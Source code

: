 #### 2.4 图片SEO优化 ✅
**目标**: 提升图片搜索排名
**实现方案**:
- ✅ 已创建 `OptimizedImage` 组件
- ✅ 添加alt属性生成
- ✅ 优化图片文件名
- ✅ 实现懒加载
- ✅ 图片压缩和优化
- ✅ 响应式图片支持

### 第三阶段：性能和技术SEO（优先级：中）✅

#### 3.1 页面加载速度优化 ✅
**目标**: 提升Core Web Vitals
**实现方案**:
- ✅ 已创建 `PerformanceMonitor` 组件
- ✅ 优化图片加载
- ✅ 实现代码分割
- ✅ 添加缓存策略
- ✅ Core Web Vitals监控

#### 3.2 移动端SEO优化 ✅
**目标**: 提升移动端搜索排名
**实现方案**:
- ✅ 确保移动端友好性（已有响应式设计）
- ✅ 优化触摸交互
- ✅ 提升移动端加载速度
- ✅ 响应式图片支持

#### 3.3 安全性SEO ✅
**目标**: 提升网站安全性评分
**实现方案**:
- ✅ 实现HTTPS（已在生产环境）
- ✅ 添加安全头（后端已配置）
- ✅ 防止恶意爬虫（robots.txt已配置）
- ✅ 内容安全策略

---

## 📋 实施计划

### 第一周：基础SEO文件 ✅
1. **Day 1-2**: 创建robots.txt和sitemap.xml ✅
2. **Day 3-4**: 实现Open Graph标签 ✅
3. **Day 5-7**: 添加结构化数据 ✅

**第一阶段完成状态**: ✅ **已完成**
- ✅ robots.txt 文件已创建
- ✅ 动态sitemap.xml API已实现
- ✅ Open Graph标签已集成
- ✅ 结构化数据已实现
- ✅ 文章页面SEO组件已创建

- - - - - - -

◆ **What to produce**
Repeat only what runs from the line holding "- ✅ robots.txt 文件已创建" to the end of the data, keeping every line exactly as written, first and last included.

◆ **Written solution**
- ✅ robots.txt 文件已创建
- ✅ 动态sitemap.xml API已实现
- ✅ Open Graph标签已集成
- ✅ 结构化数据已实现
- ✅ 文章页面SEO组件已创建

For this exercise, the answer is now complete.